(Rendered images with source text)
· · ·
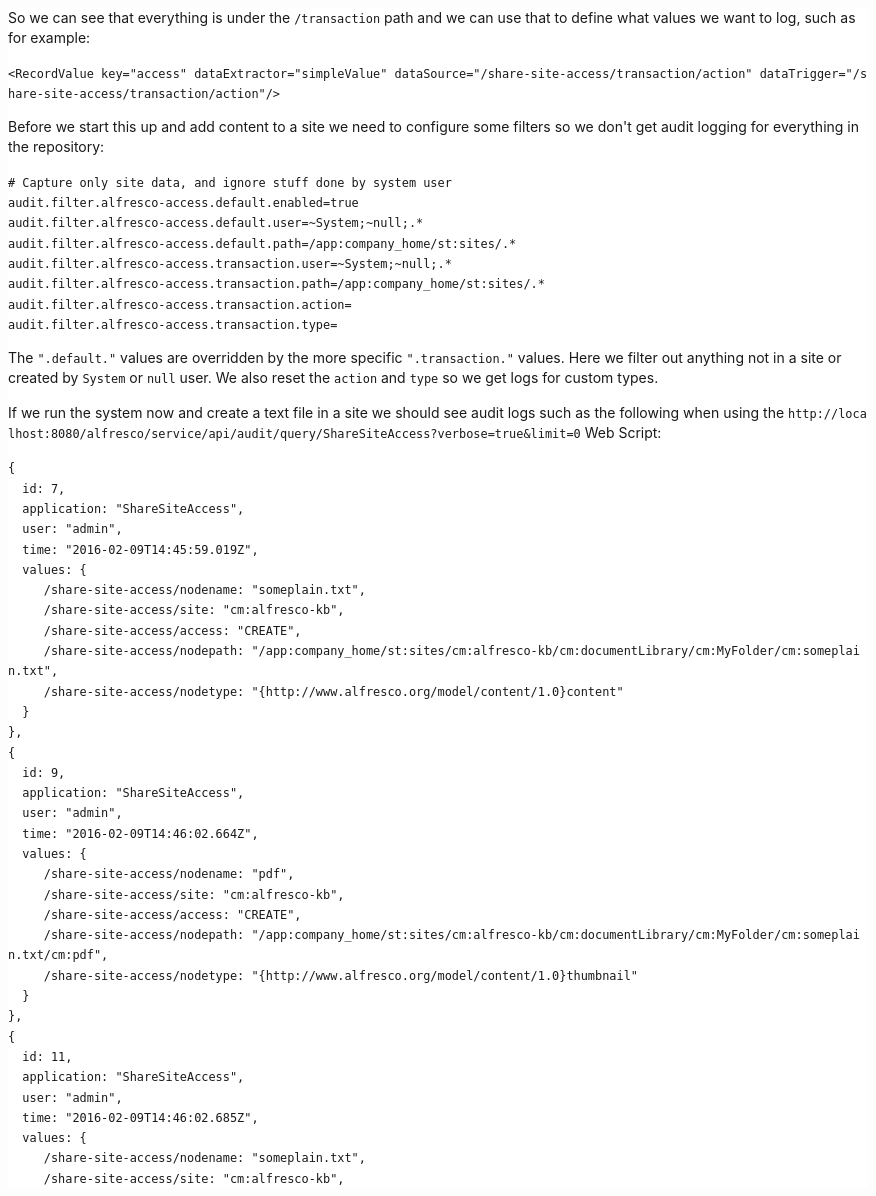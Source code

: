  So we can see that everything is under the `/transaction` path and we can use that to define what values we want to log, such as for example:

 ```
<RecordValue key="access" dataExtractor="simpleValue" dataSource="/share-site-access/transaction/action" dataTrigger="/share-site-access/transaction/action"/>
```

 Before we start this up and add content to a site we need to configure some filters so we don't get audit logging for everything in the repository:

 ```
# Capture only site data, and ignore stuff done by system user
audit.filter.alfresco-access.default.enabled=true
audit.filter.alfresco-access.default.user=~System;~null;.*
audit.filter.alfresco-access.default.path=/app:company_home/st:sites/.*
audit.filter.alfresco-access.transaction.user=~System;~null;.*
audit.filter.alfresco-access.transaction.path=/app:company_home/st:sites/.*
audit.filter.alfresco-access.transaction.action=
audit.filter.alfresco-access.transaction.type=
```

The `".default."` values are overridden by the more specific `".transaction."` values. Here we filter out anything not in a site or created by `System` or `null` user. We also reset the `action` and `type` so we get logs for custom types.

If we run the system now and create a text file in a site we should see audit logs such as the following when using the `http://localhost:8080/alfresco/service/api/audit/query/ShareSiteAccess?verbose=true&limit=0` Web Script:

 ```
{
   id: 7,
   application: "ShareSiteAccess",
   user: "admin",
   time: "2016-02-09T14:45:59.019Z",
   values: {
      /share-site-access/nodename: "someplain.txt",
      /share-site-access/site: "cm:alfresco-kb",
      /share-site-access/access: "CREATE",
      /share-site-access/nodepath: "/app:company_home/st:sites/cm:alfresco-kb/cm:documentLibrary/cm:MyFolder/cm:someplain.txt",
      /share-site-access/nodetype: "{http://www.alfresco.org/model/content/1.0}content"
   }
},
{
   id: 9,
   application: "ShareSiteAccess",
   user: "admin",
   time: "2016-02-09T14:46:02.664Z",
   values: {
      /share-site-access/nodename: "pdf",
      /share-site-access/site: "cm:alfresco-kb",
      /share-site-access/access: "CREATE",
      /share-site-access/nodepath: "/app:company_home/st:sites/cm:alfresco-kb/cm:documentLibrary/cm:MyFolder/cm:someplain.txt/cm:pdf",
      /share-site-access/nodetype: "{http://www.alfresco.org/model/content/1.0}thumbnail"
   }
},
{
   id: 11,
   application: "ShareSiteAccess",
   user: "admin",
   time: "2016-02-09T14:46:02.685Z",
   values: {
      /share-site-access/nodename: "someplain.txt",
      /share-site-access/site: "cm:alfresco-kb",
 ```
· · ·
| ACTIVITY |
If a record holds a picture, leave the picture out and copy the rest exactly.

| SOLUTION TO THIS EXERCISE |
Source code

:  So we can see that everything is under the `/transaction` path and we can use that to define what values we want to log, such as for example:

 ```
<RecordValue key="access" dataExtractor="simpleValue" dataSource="/share-site-access/transaction/action" dataTrigger="/share-site-access/transaction/action"/>
```

 Before we start this up and add content to a site we need to configure some filters so we don't get audit logging for everything in the repository:

 ```
# Capture only site data, and ignore stuff done by system user
audit.filter.alfresco-access.default.enabled=true
audit.filter.alfresco-access.default.user=~System;~null;.*
audit.filter.alfresco-access.default.path=/app:company_home/st:sites/.*
audit.filter.alfresco-access.transaction.user=~System;~null;.*
audit.filter.alfresco-access.transaction.path=/app:company_home/st:sites/.*
audit.filter.alfresco-access.transaction.action=
audit.filter.alfresco-access.transaction.type=
```

The `".default."` values are overridden by the more specific `".transaction."` values. Here we filter out anything not in a site or created by `System` or `null` user. We also reset the `action` and `type` so we get logs for custom types.

If we run the system now and create a text file in a site we should see audit logs such as the following when using the `http://localhost:8080/alfresco/service/api/audit/query/ShareSiteAccess?verbose=true&limit=0` Web Script:

 ```
{
   id: 7,
   application: "ShareSiteAccess",
   user: "admin",
   time: "2016-02-09T14:45:59.019Z",
   values: {
      /share-site-access/nodename: "someplain.txt",
      /share-site-access/site: "cm:alfresco-kb",
      /share-site-access/access: "CREATE",
      /share-site-access/nodepath: "/app:company_home/st:sites/cm:alfresco-kb/cm:documentLibrary/cm:MyFolder/cm:someplain.txt",
      /share-site-access/nodetype: "{http://www.alfresco.org/model/content/1.0}content"
   }
},
{
   id: 9,
   application: "ShareSiteAccess",
   user: "admin",
   time: "2016-02-09T14:46:02.664Z",
   values: {
      /share-site-access/nodename: "pdf",
      /share-site-access/site: "cm:alfresco-kb",
      /share-site-access/access: "CREATE",
      /share-site-access/nodepath: "/app:company_home/st:sites/cm:alfresco-kb/cm:documentLibrary/cm:MyFolder/cm:someplain.txt/cm:pdf",
      /share-site-access/nodetype: "{http://www.alfresco.org/model/content/1.0}thumbnail"
   }
},
{
   id: 11,
   application: "ShareSiteAccess",
   user: "admin",
   time: "2016-02-09T14:46:02.685Z",
   values: {
      /share-site-access/nodename: "someplain.txt",
      /share-site-access/site: "cm:alfresco-kb",
 ```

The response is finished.